Most importantly, though, do I enjoy wearing the Spirit on this one? You betcha. It’s safe to say that my NATO strap stock will be on sabbatical for a while.

”Crazy Cow” leather straps

For the review, I received two roughout leather straps. I had one roughout leather strap before, but these two outshine it in terms of suppleness. In fact, they beat any leather strap I had so far. You don’t have to wait until the strap “breaks in” to your wrist with these. They’re just crazy soft.

The first one is yer token two-stitch strap, with a distressed-style finishing. The top surface finishing is excellent. It was intended to be paired with my Glycine Airman No.1, however…there was a slight problem.

The leather’s thick, yet – as I’ve said – crazy supple. However, the thick leather makes it difficult to pair certain watches with the strap. While the Airman has relatively long lugs for its 36mm diameter, the spring bar holes are drilled quite close to the case to avoid a gap between strap and case. That’s fine, unless you choose a strap made from thick leather. It just goes to show that you can have a great watch and a fantastic strap, but sometimes they just don’t mix.

Does that mean it’s a bad strap? No way, not at all. In fact, there are many watches that really need a thick strap to reduce the huge gap between the strap and the case. The Hamilton Khaki Field Mechanical, for example. Or the Longines Legend Diver. Or an IWC from the Pilot collection.

I’ve heard that the Khaki Field Mechanical can look really weird with two-piece straps that are thinner. I can easily see how this strap might just be what you’re looking for if you have one of these and need something to remedy the issue in your watch.

The second strap is from FinWatchStraps’ Pilot collection. The inspiration for its shape is quite clear – the stock straps that IWC puts on their Pilot models.

As opposed to the standard tapered strap, this one does not have painted sides, which I chose in the first strap. In my opinion, the full roughout appearance looks better in person. It has a certain…charm. Moreover, it was softer on the edges, which made it more comfortable to wear.

It’s thinner by the spring bars than the other strap, meaning it does fit the Airman, but by a hair. Despite that, the Airman and that strap work well together.

All in all…

FinWatchStraps has some really promising straps.
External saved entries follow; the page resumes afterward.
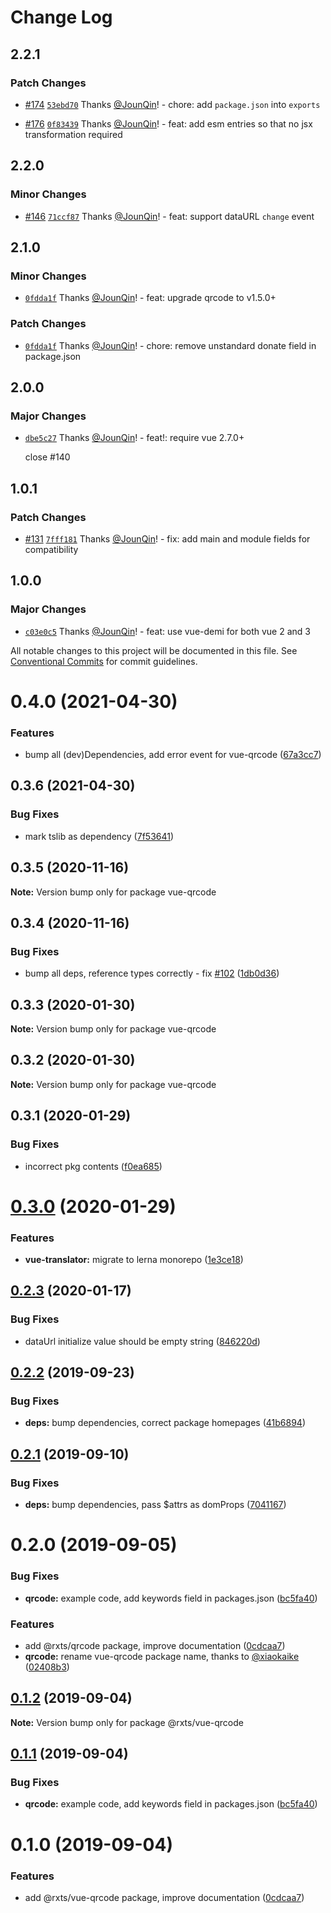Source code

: # Change Log

## 2.2.1

### Patch Changes

- [#174](https://github.com/rx-ts/vue/pull/174) [`53ebd70`](https://github.com/rx-ts/vue/commit/53ebd70cd91e9158be6c7f9ce93f5200faf94f3c) Thanks [@JounQin](https://github.com/JounQin)! - chore: add `package.json` into `exports`

- [#176](https://github.com/rx-ts/vue/pull/176) [`0f83439`](https://github.com/rx-ts/vue/commit/0f8343946363bf59bdc10277f28e442d4478fca2) Thanks [@JounQin](https://github.com/JounQin)! - feat: add esm entries so that no jsx transformation required

## 2.2.0

### Minor Changes

- [#146](https://github.com/rx-ts/vue/pull/146) [`71ccf87`](https://github.com/rx-ts/vue/commit/71ccf876d1e838c9d3cd2ee1ccbef94bbde73fc1) Thanks [@JounQin](https://github.com/JounQin)! - feat: support dataURL `change` event

## 2.1.0

### Minor Changes

- [`0fdda1f`](https://github.com/rx-ts/vue/commit/0fdda1f91fea0393753c044134a19fbed13e5843) Thanks [@JounQin](https://github.com/JounQin)! - feat: upgrade qrcode to v1.5.0+

### Patch Changes

- [`0fdda1f`](https://github.com/rx-ts/vue/commit/0fdda1f91fea0393753c044134a19fbed13e5843) Thanks [@JounQin](https://github.com/JounQin)! - chore: remove unstandard donate field in package.json

## 2.0.0

### Major Changes

- [`dbe5c27`](https://github.com/rx-ts/vue/commit/dbe5c2774639fabe1a67650c83f97f8d2ff8ff15) Thanks [@JounQin](https://github.com/JounQin)! - feat!: require vue 2.7.0+

  close #140

## 1.0.1

### Patch Changes

- [#131](https://github.com/rx-ts/vue/pull/131) [`7fff181`](https://github.com/rx-ts/vue/commit/7fff181ac816fed5aa9ced8e5cfb2ff20c50a105) Thanks [@JounQin](https://github.com/JounQin)! - fix: add main and module fields for compatibility

## 1.0.0

### Major Changes

- [`c03e0c5`](https://github.com/rx-ts/vue/commit/c03e0c565d126159f6194f168c3f6af6ce2cd512) Thanks [@JounQin](https://github.com/JounQin)! - feat: use vue-demi for both vue 2 and 3

All notable changes to this project will be documented in this file.
See [Conventional Commits](https://conventionalcommits.org) for commit guidelines.

# 0.4.0 (2021-04-30)

### Features

- bump all (dev)Dependencies, add error event for vue-qrcode ([67a3cc7](https://github.com/rx-ts/vue/commit/67a3cc75cd160beb971646eb33f9e05f30ee09f0))

## 0.3.6 (2021-04-30)

### Bug Fixes

- mark tslib as dependency ([7f53641](https://github.com/rx-ts/vue/commit/7f53641e2c9c57432b3cc59a4a47aacaecf9267b))

## 0.3.5 (2020-11-16)

**Note:** Version bump only for package vue-qrcode

## 0.3.4 (2020-11-16)

### Bug Fixes

- bump all deps, reference types correctly - fix [#102](https://github.com/rx-ts/vue/issues/102) ([1db0d36](https://github.com/rx-ts/vue/commit/1db0d36300263db25358f80c25e3598093c7e445))

## 0.3.3 (2020-01-30)

**Note:** Version bump only for package vue-qrcode

## 0.3.2 (2020-01-30)

**Note:** Version bump only for package vue-qrcode

## 0.3.1 (2020-01-29)

### Bug Fixes

- incorrect pkg contents ([f0ea685](https://github.com/rx-ts/vue/commit/f0ea685c51d95e9ce24c91e2e4cd1d955b7c46aa))

# [0.3.0](https://github.com/rx-ts/vue/compare/vue-qrcode@0.2.3...vue-qrcode@0.3.0) (2020-01-29)

### Features

- **vue-translator:** migrate to lerna monorepo ([1e3ce18](https://github.com/rx-ts/vue/commit/1e3ce180af238aa612b28f2b7944f5eeb9664c40))

## [0.2.3](https://github.com/rx-ts/vue/compare/vue-qrcode@0.2.2...vue-qrcode@0.2.3) (2020-01-17)

### Bug Fixes

- dataUrl initialize value should be empty string ([846220d](https://github.com/rx-ts/vue/commit/846220ddf5bc47416e144e02ff559f35edc17789))

## [0.2.2](https://github.com/rx-ts/vue/compare/vue-qrcode@0.2.1...vue-qrcode@0.2.2) (2019-09-23)

### Bug Fixes

- **deps:** bump dependencies, correct package homepages ([41b6894](https://github.com/rx-ts/vue/commit/41b6894))

## [0.2.1](https://github.com/rx-ts/vue/compare/vue-qrcode@0.2.0...vue-qrcode@0.2.1) (2019-09-10)

### Bug Fixes

- **deps:** bump dependencies, pass $attrs as domProps ([7041167](https://github.com/rx-ts/vue/commit/7041167))

# 0.2.0 (2019-09-05)

### Bug Fixes

- **qrcode:** example code, add keywords field in packages.json ([bc5fa40](https://github.com/rx-ts/vue/commit/bc5fa40))

### Features

- add @rxts/qrcode package, improve documentation ([0cdcaa7](https://github.com/rx-ts/vue/commit/0cdcaa7))
- **qrcode:** rename vue-qrcode package name, thanks to [@xiaokaike](https://github.com/xiaokaike) ([02408b3](https://github.com/rx-ts/vue/commit/02408b3))

## [0.1.2](https://github.com/rx-ts/vue/compare/@rxts/vue-qrcode@0.1.1...@rxts/vue-qrcode@0.1.2) (2019-09-04)

**Note:** Version bump only for package @rxts/vue-qrcode

## [0.1.1](https://github.com/rx-ts/vue/compare/@rxts/vue-qrcode@0.1.0...@rxts/vue-qrcode@0.1.1) (2019-09-04)

### Bug Fixes

- **qrcode:** example code, add keywords field in packages.json ([bc5fa40](https://github.com/rx-ts/vue/commit/bc5fa40))

# 0.1.0 (2019-09-04)

### Features

- add @rxts/vue-qrcode package, improve documentation ([0cdcaa7](https://github.com/rx-ts/vue/commit/0cdcaa7))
I’d recommend a few changes, though. The sailcloth would benefit from a softer core. It also would be better if the leather ones were a little thinner by the spring bars, so they’d fit a wider range of lugs.

As I’ve said, these straps are probably ideal for tool watches with long lugs, such as the Legend Diver, Hamilton Khaki Field Mechanical, Stowa Flieger or IWC Pilot, where a thinner strap might look a bit silly. It’s likely that they’d fit the 40mm and 42mm Longines Spirit as well.
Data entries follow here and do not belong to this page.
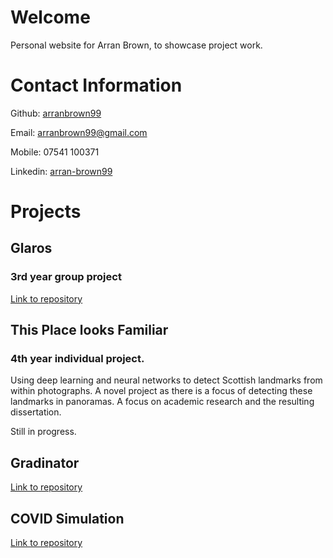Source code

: # Welcome

Personal website for Arran Brown, to showcase project work. 

# Contact Information

Github: 
[arranbrown99](https://github.com/arranbrown99)

Email: [arranbrown99@gmail.com ](arranbrown99@gmail.com )

Mobile: 07541 100371

Linkedin: [arran-brown99](www.linkedin.com/in/arran-brown99)

# Projects

## Glaros

### 3rd year group project

[Link to repository](https://github.com/arranbrown99/Glaros)

## This Place looks Familiar

### 4th year individual project. 

Using deep learning and neural networks to detect Scottish landmarks from within photographs. 
A novel project as there is a focus of detecting these landmarks in panoramas.
A focus on academic research and the resulting dissertation. 

Still in progress.

## Gradinator

[Link to repository](https://github.com/arranbrown99/Gradinator)

## COVID Simulation

[Link to repository](https://github.com/arranbrown99/COVID_simulation)

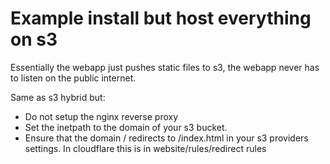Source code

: # Example install but host everything on s3

Essentially the webapp just pushes static files to s3, the webapp never has to listen on the public internet.

Same as s3 hybrid but:
* Do not setup the nginx reverse proxy
* Set the inetpath to the domain of your s3 bucket.
* Ensure that the domain / redirects to /index.html in your s3 providers settings. In cloudflare this is in website/rules/redirect rules


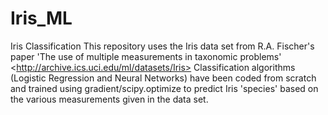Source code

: # Iris_ML
Iris Classification This repository uses the Iris data set from R.A. Fischer's paper 'The use of multiple measurements in taxonomic problems' &lt;http://archive.ics.uci.edu/ml/datasets/Iris>  Classification algorithms (Logistic Regression and Neural Networks) have been coded from scratch and trained using gradient/scipy.optimize to predict Iris 'species' based on the various measurements given in the data set.
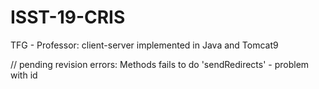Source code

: # ISST-19-CRIS
TFG - Professor: client-server implemented in Java and Tomcat9

// pending revision errors:
 Methods fails to do 'sendRedirects' - problem with id
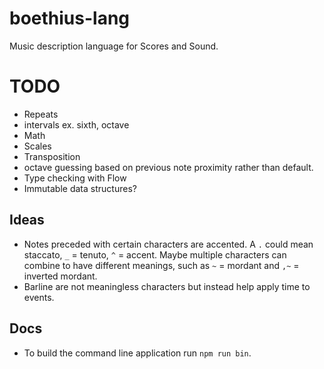boethius-lang
=============

Music description language for Scores and Sound.

TODO
====

- Repeats
- intervals ex. sixth, octave
- Math
- Scales
- Transposition
- octave guessing based on previous note proximity rather than default.
- Type checking with Flow
- Immutable data structures?

Ideas
-----
- Notes preceded with certain characters are accented. A `.` could mean staccato, `_` = tenuto, `^` = accent. Maybe multiple characters can combine to have different meanings, such as `~` = mordant and `,~` = inverted mordant.
- Barline are not meaningless characters but instead help apply time to events.

Docs
----
- To build the command line application run `npm run bin`.
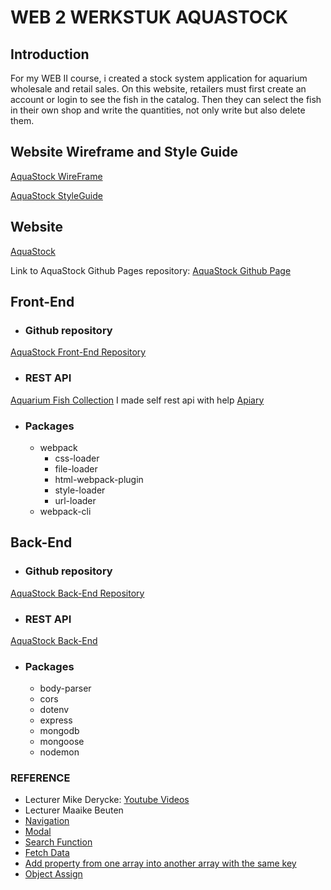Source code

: # WEB 2 WERKSTUK AQUASTOCK
## Introduction
For my WEB II course, i created a stock system application for aquarium wholesale and retail sales. On this website, retailers must first create an account or login to see the fish in the catalog. Then they can select the fish in their own shop and write the quantities, not only write but also delete them.

## Website Wireframe and Style Guide

[AquaStock WireFrame](https://xd.adobe.com/view/474f1462-8dca-4489-b398-0531b5d38fdc-121c/screen/fdd993f1-6c57-4f46-af52-fe349bf9accd)

[AquaStock StyleGuide](https://drive.google.com/file/d/1XHvDIcnpsiEPAnksO-t3H6x8UCZUaCGC/view?usp=share_link)

## Website
[AquaStock](https://batuhanayazz.github.io/web2-aquastock/)

Link to AquaStock Github Pages repository: [AquaStock Github Page](https://github.com/batuhanayazz/web2-aquastock)

## Front-End
- ### Github repository
[AquaStock Front-End Repository](https://github.com/EHB-MCT/web-2-frontend-22-23-batuhanayazz)
- ### REST API
[Aquarium Fish Collection](https://aquariumfish.docs.apiary.io) I made self rest api with help [Apiary](https://apiary.io)

- ### Packages
    - webpack
      - css-loader
      - file-loader
      - html-webpack-plugin
      - style-loader
      - url-loader
    - webpack-cli

## Back-End
- ### Github repository
[AquaStock Back-End Repository](https://github.com/EHB-MCT/web-2-backend-22-23-batuhanayazz)
- ### REST API
[AquaStock Back-End](https://web-2-backend-22-23-batuhanayazz.onrender.com/info.html)

- ### Packages
  - body-parser
  - cors
  - dotenv
  - express
  - mongodb
  - mongoose
  - nodemon


### REFERENCE
- Lecturer Mike Derycke: [Youtube Videos](https://www.youtube.com/@MikeDerycke)
- Lecturer Maaike Beuten
- [Navigation](https://www.youtube.com/watch?v=puOJox9p_YE)
- [Modal](https://www.youtube.com/watch?v=MBaw_6cPmAw)
- [Search Function](https://www.youtube.com/watch?v=wxz5vJ1BWrc)
- [Fetch Data](https://www.youtube.com/watch?v=8JcCdp2Y4Q4)
- [Add property from one array into another array with the same key](https://stackoverflow.com/questions/52668966/add-property-from-one-array-into-another-array-with-the-same-key)
- [Object Assign](https://developer.mozilla.org/en-US/docs/Web/JavaScript/Reference/Global_Objects/Object/assign)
Aside from that slight issue with getting the watch-strap pairing right, these straps are great. FinWatchStraps’ leather quality is absolutely brilliant. The “distressed” top surface finishing is the best I’ve ever seen. As far as I’m concerned, FinWatchStraps’ leather simply easily dethrones Graf Derby straps as the king of supple straps. It’s just so good.
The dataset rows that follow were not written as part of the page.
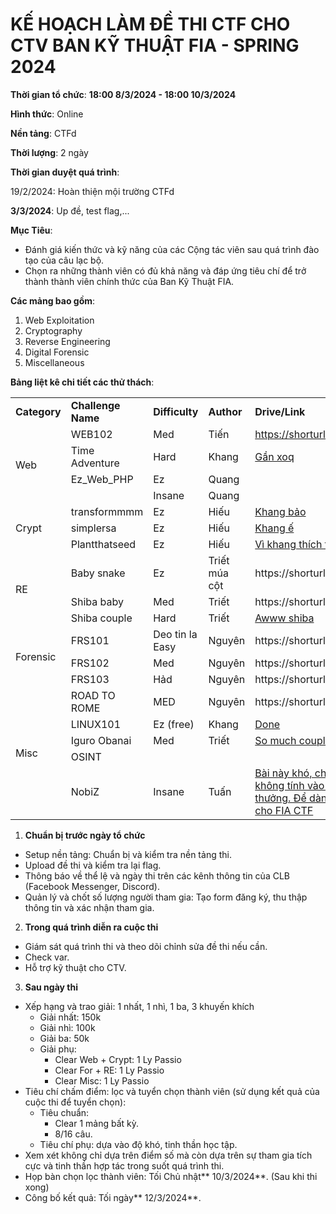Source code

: <!-- You have some errors, warnings, or alerts. If you are using reckless mode, turn it off to see inline alerts.
* ERRORs: 0
* WARNINGs: 0
* ALERTS: 1 -->


# **KẾ HOẠCH LÀM ĐỀ THI CTF CHO CTV BAN KỸ THUẬT FIA - SPRING 2024**

**Thời gian tổ chức**: **18:00 8/3/2024 - 18:00 10/3/2024**

**Hình thức**: Online

**Nền tảng**: CTFd 

**Thời lượng**: 2 ngày

**Thời gian duyệt quá trình**: 

19/2/2024: Hoàn thiện mội trường CTFd

**3/3/2024**: Up đề, test flag,...




**Mục Tiêu**: 



* Đánh giá kiến thức và kỹ năng của các Cộng tác viên sau quá trình đào tạo của câu lạc bộ.
* Chọn ra những thành viên có đủ khả năng và đáp ứng tiêu chí để trở thành thành viên chính thức của Ban Kỹ Thuật FIA.

**Các mảng bao gồm**:



1. Web Exploitation
2. Cryptography
3. Reverse Engineering
4. Digital Forensic
5. Miscellaneous



**Bảng liệt kê chi tiết các thử thách**:


<table>
  <tr>
   <td><strong>Category</strong>
   </td>
   <td><strong>Challenge Name</strong>
   </td>
   <td><strong>Difficulty</strong>
   </td>
   <td><strong>Author</strong>
   </td>
   <td><strong>Drive/Link</strong>
   </td>
  </tr>
  <tr>
   <td rowspan="4" >Web
   </td>
   <td>WEB102
   </td>
   <td>Med
   </td>
   <td>Tiến
   </td>
   <td><a href="https://shorturl.at/cfARZ">https://shorturl.at/cfARZ</a> 
   </td>
  </tr>
  <tr>
   <td>Time Adventure
   </td>
   <td>Hard
   </td>
   <td>Khang
   </td>
   <td><a href="https://drive.google.com/drive/folders/1ghQMFpcyHzEjfuCLi2gg6fAfjwhtDDIq?usp=drive_link">Gần xoq</a>
   </td>
  </tr>
  <tr>
   <td>Ez_Web_PHP
   </td>
   <td>Ez
   </td>
   <td>Quang
   </td>
   <td>
   </td>
  </tr>
  <tr>
   <td>
   </td>
   <td>Insane
   </td>
   <td>Quang
   </td>
   <td>
   </td>
  </tr>
  <tr>
   <td rowspan="3" >Crypt
   </td>
   <td>transformmmm
   </td>
   <td>Ez
   </td>
   <td>Hiếu
   </td>
   <td><a href="https://drive.google.com/drive/folders/1oNu9s_tGTxXTAnbHG6bsbhTqgLRHHcYA?usp=drive_link">Khang bảo</a>
   </td>
  </tr>
  <tr>
   <td>simplersa
   </td>
   <td>Ez
   </td>
   <td>Hiếu
   </td>
   <td><a href="https://drive.google.com/drive/folders/1fZFzGS3ydnc0UyKVjYhP_lyS701DKIS_?usp=sharing">Khang ế</a>
   </td>
  </tr>
  <tr>
   <td>Plantthatseed
   </td>
   <td>Ez
   </td>
   <td>Hiếu
   </td>
   <td><a href="https://drive.google.com/drive/folders/1hhlswmt52hasJjd9dM_IBzeZS_BEdKPK?usp=sharing">Vì khang thích thế</a>
   </td>
  </tr>
  <tr>
   <td rowspan="3" >RE
   </td>
   <td>Baby snake
   </td>
   <td>Ez
   </td>
   <td>Triết múa cột
   </td>
   <td>https://shorturl.at/iDHLN
   </td>
  </tr>
  <tr>
   <td>Shiba baby
   </td>
   <td>Med
   </td>
   <td>Triết
   </td>
   <td>https://shorturl.at/iDHLN
   </td>
  </tr>
  <tr>
   <td>Shiba couple
   </td>
   <td>Hard
   </td>
   <td>Triết
   </td>
   <td><a href="https://drive.google.com/drive/folders/1Cm_7aTuP44MUYxAaK5LAyg0q1K7KucQU?usp=sharing">Awww shiba</a>
   </td>
  </tr>
  <tr>
   <td rowspan="3" >Forensic
   </td>
   <td>FRS101
   </td>
   <td>Deo tin la Easy
   </td>
   <td>Nguyên
   </td>
   <td>https://shorturl.at/iDHLN
   </td>
  </tr>
  <tr>
   <td>FRS102
   </td>
   <td>Med
   </td>
   <td>Nguyên
   </td>
   <td>https://shorturl.at/iDHLN
   </td>
  </tr>
  <tr>
   <td>FRS103
   </td>
   <td>Hảd
   </td>
   <td>Nguyên
   </td>
   <td>https://shorturl.at/iDHLN
   </td>
  </tr>
  <tr>
   <td rowspan="5" >Misc
   </td>
   <td>ROAD TO ROME
   </td>
   <td>MED
   </td>
   <td>Nguyên
   </td>
   <td>https://shorturl.at/iDHLN
   </td>
  </tr>
  <tr>
   <td>LINUX101
   </td>
   <td>Ez (free)
   </td>
   <td>Khang
   </td>
   <td><a href="https://drive.google.com/drive/folders/1EZegYVxiFeuosPwfPsDHEvv80Jt3sWyB?usp=sharing">Done</a>
   </td>
  </tr>
  <tr>
   <td>Iguro Obanai
   </td>
   <td>Med
   </td>
   <td>Triết
   </td>
   <td><a href="https://drive.google.com/drive/folders/10Tw11t017GApoBmz4I4OCeoI4bjHZ026?usp=sharing">So much couple</a>
   </td>
  </tr>
  <tr>
   <td>OSINT
   </td>
   <td>
   </td>
   <td>
   </td>
   <td>
   </td>
  </tr>
  <tr>
   <td>NobiZ
   </td>
   <td>Insane
   </td>
   <td>Tuấn
   </td>
   <td><a href="https://drive.google.com/file/d/1cEacz8ntthPTFDEF3OlDunXeU8s-HRw7/view?usp=drive_link">Bài này khó, chơi vui không tính vào giải thưởng. Để dành độ lại cho FIA CTF</a>
   </td>
  </tr>
</table>







1. **Chuẩn bị trước ngày tổ chức**
* Setup nền tảng: Chuẩn bị và kiểm tra nền tảng thi.
* Upload đề thi và kiểm tra lại flag.
* Thông báo về thể lệ và ngày thi trên các kênh thông tin của CLB (Facebook Messenger, Discord).
* Quản lý và chốt số lượng người tham gia: Tạo form đăng ký, thu thập thông tin và xác nhận tham gia.
2. **Trong quá trình diễn ra cuộc thi**
* Giám sát quá trình thi và theo dõi chỉnh sửa đề thi nếu cần.
* Check var.
* Hỗ trợ kỹ thuật cho CTV.
3. **Sau ngày thi**
* Xếp hạng và trao giải: 1 nhất, 1 nhì, 1 ba, 3 khuyến khích
    * Giải nhất: 150k
    * Giải nhì: 100k
    * Giải ba: 50k
    * Giải phụ:
        * Clear Web + Crypt: 1 Ly Passio
        * Clear For + RE: 1 Ly Passio
        * Clear Misc: 1 Ly Passio
* Tiêu chí chấm điểm: lọc và tuyển chọn thành viên (sử dụng kết quả của cuộc thi để tuyển chọn):
    * Tiêu chuẩn:
        * Clear 1 mảng bất kỳ.
        * 8/16 câu.
    * Tiêu chí phụ: dựa vào độ khó, tinh thần học tập. 
* Xem xét không chỉ dựa trên điểm số mà còn dựa trên sự tham gia tích cực và tinh thần hợp tác trong suốt quá trình thi.
* Họp bàn chọn lọc thành viên: Tối Chủ nhật** 10/3/2024**. (Sau khi thi xong)
* Công bố kết quả: Tối ngày** 12/3/2024**.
Crazy Cow straps start at 71.99 euros, which is a fair price for a highly customizable strap made in beautifully finished and unbelievably comfortable leather. If you want quick release spring bars or any other additional feature, you’ll have to pay extra. However, if you like to change straps often, I’d say the quick release system is definitely a good choice.

The standard version of the pilot strap without rivets costs approx. 84 euros and the riveted version costs 170 euros.

The waterproof sailcloth strap costs approx. 56 euros, with occasional sales of 42-45 euros. As far as I’m concerned, this is a reasonable price for a strap as sturdy as the one I tested.

There are plenty of customization options available with FinWatchStraps’ leather straps, and with their expertise in strapmaking, I think the one flaw I mentioned can be easily fixed. Since the Airman has a case design with long lugs and a 20mm lug width, I never anticipated that I’d encounter that issue. So, in a way, that’s partly my fault.

FinWatchStraps is very communicative, so I’m sure they’ll be able to help you find a perfect fit for your wrist and watch.